## WHAT YOU NEED TO DO
Retype the entries below exactly, and keep every picture out of your version.

Stored data entries
BEGIN
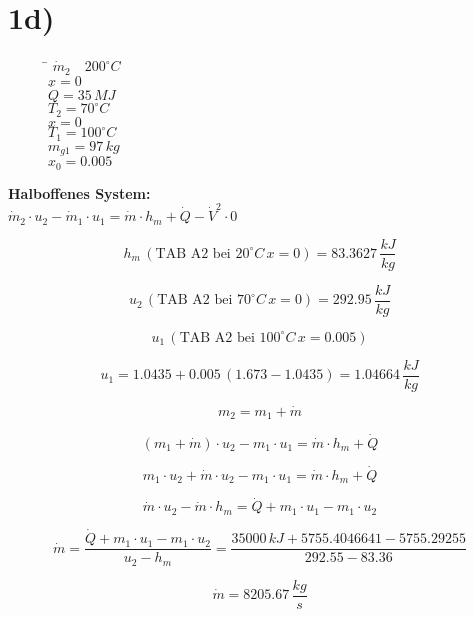 

\section*{1d)}

\begin{figure}[h!]
\centering
\begin{minipage}{0.4\textwidth}
\centering
\begin{tabbing}
\hspace{2cm} \= \kill
\(\dot{m}_2 \quad 200^\circ C\) \\
\(x = 0\) \\
\(\dot{Q} = 35 \, MJ\) \\
\(T_2 = 70^\circ C\) \\
\(x = 0\) \\
\(T_1 = 100^\circ C\) \\
\(m_{g1} = 97 \, kg\) \\
\(x_0 = 0.005\)
\end{tabbing}
\end{minipage}
\end{figure}

\textbf{Halboffenes System:} \\
\(\dot{m}_2 \cdot u_2 - \dot{m}_1 \cdot u_1 = \dot{m} \cdot h_m + \dot{Q} - \dot{V}^2 \cdot 0\)

\[
h_m \, (\text{TAB A2 bei } 20^\circ C \, x = 0) = 83.3627 \, \frac{kJ}{kg}
\]

\[
u_2 \, (\text{TAB A2 bei } 70^\circ C \, x = 0) = 292.95 \, \frac{kJ}{kg}
\]

\[
u_1 \, (\text{TAB A2 bei } 100^\circ C \, x = 0.005)
\]

\[
u_1 = 1.0435 + 0.005 \, (1.673 - 1.0435) = 1.04664 \, \frac{kJ}{kg}
\]

\[
m_2 = m_1 + \dot{m}
\]

\[
(m_1 + \dot{m}) \cdot u_2 - m_1 \cdot u_1 = \dot{m} \cdot h_m + \dot{Q}
\]

\[
m_1 \cdot u_2 + \dot{m} \cdot u_2 - m_1 \cdot u_1 = \dot{m} \cdot h_m + \dot{Q}
\]

\[
\dot{m} \cdot u_2 - \dot{m} \cdot h_m = \dot{Q} + m_1 \cdot u_1 - m_1 \cdot u_2
\]

\[
\dot{m} = \frac{\dot{Q} + m_1 \cdot u_1 - m_1 \cdot u_2}{u_2 - h_m} = \frac{35000 \, kJ + 5755.4046641 - 5755.29255}{292.55 - 83.36}
\]

\[
\dot{m} = 8205.67 \, \frac{kg}{s}
\]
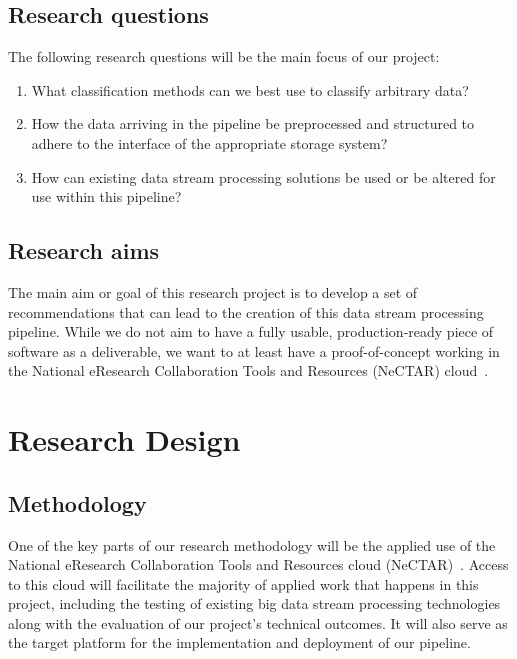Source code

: \documentclass[a4paper,11pt]{article}
\begin{document}
\subsection{Research questions} %
\label{sub:research_questions}

The following research questions will be the main focus of our project:

\begin{enumerate}
  \item What classification methods can we best use to classify arbitrary data?
  \item How the data arriving in the pipeline be preprocessed and structured to adhere to the interface of the appropriate
   storage system?
  \item How can existing data stream processing solutions be used or be altered for use within this pipeline?
\end{enumerate}



\subsection{Research aims} %
\label{sub:research_aims}

The main aim or goal of this research project is to develop a set of recommendations that can lead to the creation of
this data stream processing pipeline. While we do not aim to have a fully usable, production-ready piece of software as a
deliverable, we want to at least have a proof-of-concept working in the National eResearch Collaboration Tools and Resources
(NeCTAR) cloud~\cite{web:Nectar}.





\section{Research Design} %
\label{sec:research_design}

\subsection{Methodology} %
\label{sub:methodology}

One of the key parts of our research methodology will be the applied use of the National eResearch Collaboration Tools and Resources cloud (NeCTAR)~\cite{web:Nectar}. Access to this cloud will facilitate the majority of applied work that happens in this project, including the testing of existing big data stream processing technologies along with the evaluation of our project's technical outcomes. It will also serve as the target platform for the implementation and deployment of our pipeline.
\end{document}

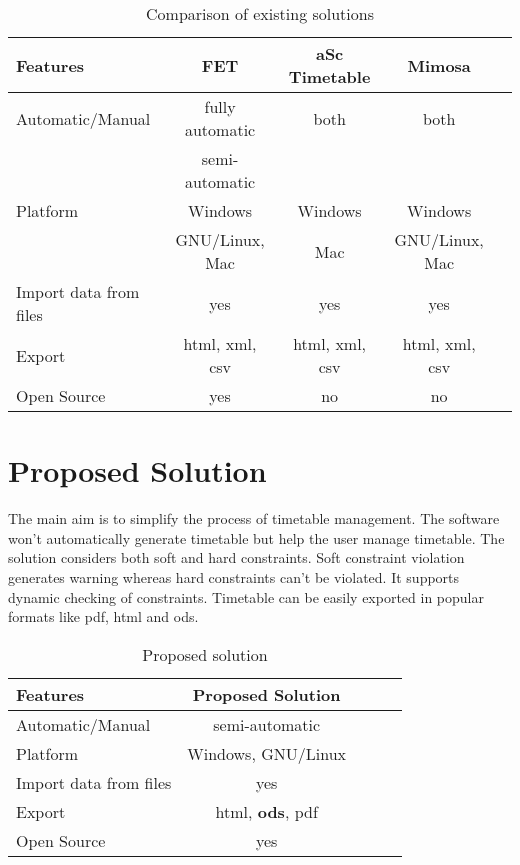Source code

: \begin{table}[h!]
\centering
\begin{tabular}{|l|c|c|c|c|}
\hline
{\bfseries Features } & {\bfseries FET} & {\bfseries aSc Timetable} & {\bfseries Mimosa}  \\
\hline
Automatic/Manual & fully automatic & both & both \\
 & semi-automatic &   &   \\
 \hline
 Platform & Windows & Windows & Windows  \\
  & GNU/Linux, Mac & Mac & GNU/Linux, Mac  \\
 \hline
Import data from files & yes & yes & yes \\ 
  \hline
Export  & html, xml, csv & html, xml, csv & html, xml, csv  \\
\hline
Open Source & yes & no & no  \\
\hline
\end{tabular}
\caption{Comparison of existing solutions}
\label{tab:template}
\end{table}

\newpage
\section{Proposed Solution}
The main aim is to simplify the process of timetable management. The software won't automatically generate timetable but help the user manage timetable. The solution considers both soft and hard constraints. Soft constraint violation generates warning whereas hard constraints can't be violated. It supports dynamic checking of constraints.
Timetable can be easily exported in popular formats like pdf, html and ods. 

\begin{table}[h!]
\centering
\begin{tabular}{|l|c|c|c|c|}
\hline
 {\bfseries Features} & {\bfseries Proposed Solution} \\
\hline
Automatic/Manual & semi-automatic\\
 \hline
 Platform  & Windows, GNU/Linux\\
 \hline
Import data from files & yes\\ 
  \hline
Export  & html, {\bfseries ods}, pdf \\
\hline
Open Source & yes \\
\hline
\end{tabular}
\caption{Proposed solution}
\label{tab:template}
\end{table}

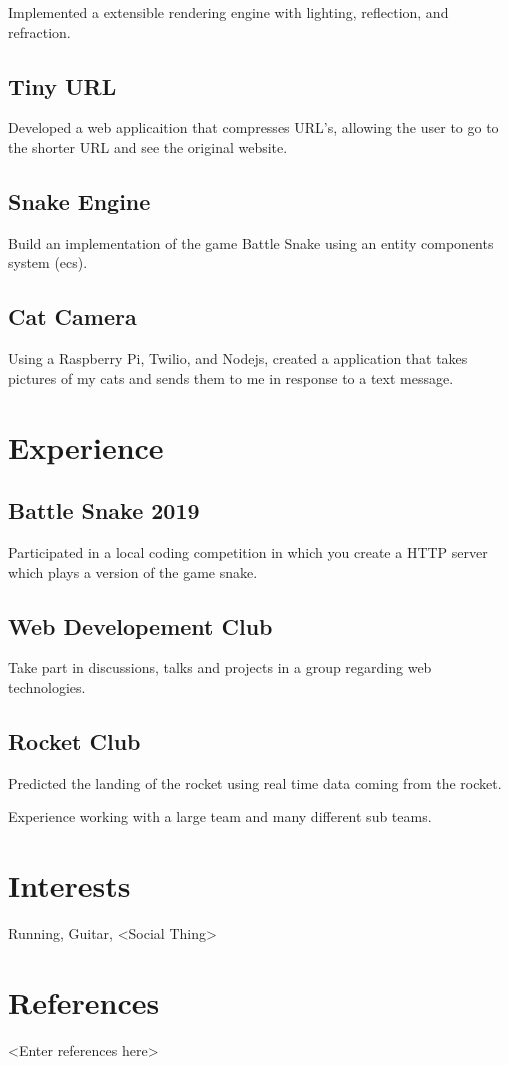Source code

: \documentclass{article}
\newcommand{\hrefColored}[3]{\href{#2}{\color{#1}{#3}}}
\begin{document}
Implemented a extensible rendering engine with lighting, reflection, and 
refraction.

\subsection{Tiny URL \hrefColored{blue}{https://github.com/McRaeAlex/tinyURL}{github.com/McRaeAlex/tinyURL}}

Developed a web applicaition that compresses URL's, allowing the user to go to 
the shorter URL and see the original website.

\subsection{Snake Engine \hrefColored{blue}{https://github.com/McRaeAlex/dimensional-snake-engine}{github.com/McRaeAlex/dimensional-snake-engine}}

Build an implementation of the game Battle Snake using an entity components
system (ecs).

\subsection{Cat Camera \hrefColored{blue}{https://github.com/McRaeAlex/prettykitty}{github.com/McRaeAlex/prettykitty}}

Using a Raspberry Pi, Twilio, and Nodejs, created a application that takes 
pictures of my cats and sends them to me in response to a text message.

\section{Experience}


\subsection{Battle Snake 2019}

Participated in a local coding competition in which you create a HTTP server
which plays a version of the game snake.

\subsection{Web Developement Club}

Take part in discussions, talks and projects in a group regarding web 
technologies.

\subsection{Rocket Club}

Predicted the landing of the rocket using real time data coming from the rocket.

Experience working with a large team and many different sub teams.

\section{Interests}

Running, Guitar, <Social Thing>

\section{References}

<Enter references here>
\end{document}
END
## RESULT OF THIS EXERCISE
\section*{1d)}

\begin{figure}[h!]
\centering
\begin{minipage}{0.4\textwidth}
\centering
\begin{tabbing}
\hspace{2cm} \= \kill
\(\dot{m}_2 \quad 200^\circ C\) \\
\(x = 0\) \\
\(\dot{Q} = 35 \, MJ\) \\
\(T_2 = 70^\circ C\) \\
\(x = 0\) \\
\(T_1 = 100^\circ C\) \\
\(m_{g1} = 97 \, kg\) \\
\(x_0 = 0.005\)
\end{tabbing}
\end{minipage}
\end{figure}

\textbf{Halboffenes System:} \\
\(\dot{m}_2 \cdot u_2 - \dot{m}_1 \cdot u_1 = \dot{m} \cdot h_m + \dot{Q} - \dot{V}^2 \cdot 0\)

\[
h_m \, (\text{TAB A2 bei } 20^\circ C \, x = 0) = 83.3627 \, \frac{kJ}{kg}
\]

\[
u_2 \, (\text{TAB A2 bei } 70^\circ C \, x = 0) = 292.95 \, \frac{kJ}{kg}
\]

\[
u_1 \, (\text{TAB A2 bei } 100^\circ C \, x = 0.005)
\]

\[
u_1 = 1.0435 + 0.005 \, (1.673 - 1.0435) = 1.04664 \, \frac{kJ}{kg}
\]

\[
m_2 = m_1 + \dot{m}
\]

\[
(m_1 + \dot{m}) \cdot u_2 - m_1 \cdot u_1 = \dot{m} \cdot h_m + \dot{Q}
\]

\[
m_1 \cdot u_2 + \dot{m} \cdot u_2 - m_1 \cdot u_1 = \dot{m} \cdot h_m + \dot{Q}
\]

\[
\dot{m} \cdot u_2 - \dot{m} \cdot h_m = \dot{Q} + m_1 \cdot u_1 - m_1 \cdot u_2
\]

\[
\dot{m} = \frac{\dot{Q} + m_1 \cdot u_1 - m_1 \cdot u_2}{u_2 - h_m} = \frac{35000 \, kJ + 5755.4046641 - 5755.29255}{292.55 - 83.36}
\]

\[
\dot{m} = 8205.67 \, \frac{kg}{s}
\]
Source code

: \documentclass[a4paper,11pt]{article}
\begin{document}
\subsection{Research questions} %
\label{sub:research_questions}

The following research questions will be the main focus of our project:

\begin{enumerate}
  \item What classification methods can we best use to classify arbitrary data?
  \item How the data arriving in the pipeline be preprocessed and structured to adhere to the interface of the appropriate
   storage system?
  \item How can existing data stream processing solutions be used or be altered for use within this pipeline?
\end{enumerate}



\subsection{Research aims} %
\label{sub:research_aims}

The main aim or goal of this research project is to develop a set of recommendations that can lead to the creation of
this data stream processing pipeline. While we do not aim to have a fully usable, production-ready piece of software as a
deliverable, we want to at least have a proof-of-concept working in the National eResearch Collaboration Tools and Resources
(NeCTAR) cloud~\cite{web:Nectar}.





\section{Research Design} %
\label{sec:research_design}

\subsection{Methodology} %
\label{sub:methodology}

One of the key parts of our research methodology will be the applied use of the National eResearch Collaboration Tools and Resources cloud (NeCTAR)~\cite{web:Nectar}. Access to this cloud will facilitate the majority of applied work that happens in this project, including the testing of existing big data stream processing technologies along with the evaluation of our project's technical outcomes. It will also serve as the target platform for the implementation and deployment of our pipeline.
\end{document}

Source code

: \begin{table}[h!]
\centering
\begin{tabular}{|l|c|c|c|c|}
\hline
{\bfseries Features } & {\bfseries FET} & {\bfseries aSc Timetable} & {\bfseries Mimosa}  \\
\hline
Automatic/Manual & fully automatic & both & both \\
 & semi-automatic &   &   \\
 \hline
 Platform & Windows & Windows & Windows  \\
  & GNU/Linux, Mac & Mac & GNU/Linux, Mac  \\
 \hline
Import data from files & yes & yes & yes \\ 
  \hline
Export  & html, xml, csv & html, xml, csv & html, xml, csv  \\
\hline
Open Source & yes & no & no  \\
\hline
\end{tabular}
\caption{Comparison of existing solutions}
\label{tab:template}
\end{table}

\newpage
\section{Proposed Solution}
The main aim is to simplify the process of timetable management. The software won't automatically generate timetable but help the user manage timetable. The solution considers both soft and hard constraints. Soft constraint violation generates warning whereas hard constraints can't be violated. It supports dynamic checking of constraints.
Timetable can be easily exported in popular formats like pdf, html and ods. 

\begin{table}[h!]
\centering
\begin{tabular}{|l|c|c|c|c|}
\hline
 {\bfseries Features} & {\bfseries Proposed Solution} \\
\hline
Automatic/Manual & semi-automatic\\
 \hline
 Platform  & Windows, GNU/Linux\\
 \hline
Import data from files & yes\\ 
  \hline
Export  & html, {\bfseries ods}, pdf \\
\hline
Open Source & yes \\
\hline
\end{tabular}
\caption{Proposed solution}
\label{tab:template}
\end{table}

Source code

: \documentclass{article}
\newcommand{\hrefColored}[3]{\href{#2}{\color{#1}{#3}}}
\begin{document}
Implemented a extensible rendering engine with lighting, reflection, and 
refraction.

\subsection{Tiny URL \hrefColored{blue}{https://github.com/McRaeAlex/tinyURL}{github.com/McRaeAlex/tinyURL}}

Developed a web applicaition that compresses URL's, allowing the user to go to 
the shorter URL and see the original website.

\subsection{Snake Engine \hrefColored{blue}{https://github.com/McRaeAlex/dimensional-snake-engine}{github.com/McRaeAlex/dimensional-snake-engine}}

Build an implementation of the game Battle Snake using an entity components
system (ecs).

\subsection{Cat Camera \hrefColored{blue}{https://github.com/McRaeAlex/prettykitty}{github.com/McRaeAlex/prettykitty}}

Using a Raspberry Pi, Twilio, and Nodejs, created a application that takes 
pictures of my cats and sends them to me in response to a text message.

\section{Experience}


\subsection{Battle Snake 2019}

Participated in a local coding competition in which you create a HTTP server
which plays a version of the game snake.

\subsection{Web Developement Club}

Take part in discussions, talks and projects in a group regarding web 
technologies.

\subsection{Rocket Club}

Predicted the landing of the rocket using real time data coming from the rocket.

Experience working with a large team and many different sub teams.

\section{Interests}

Running, Guitar, <Social Thing>

\section{References}

<Enter references here>
\end{document}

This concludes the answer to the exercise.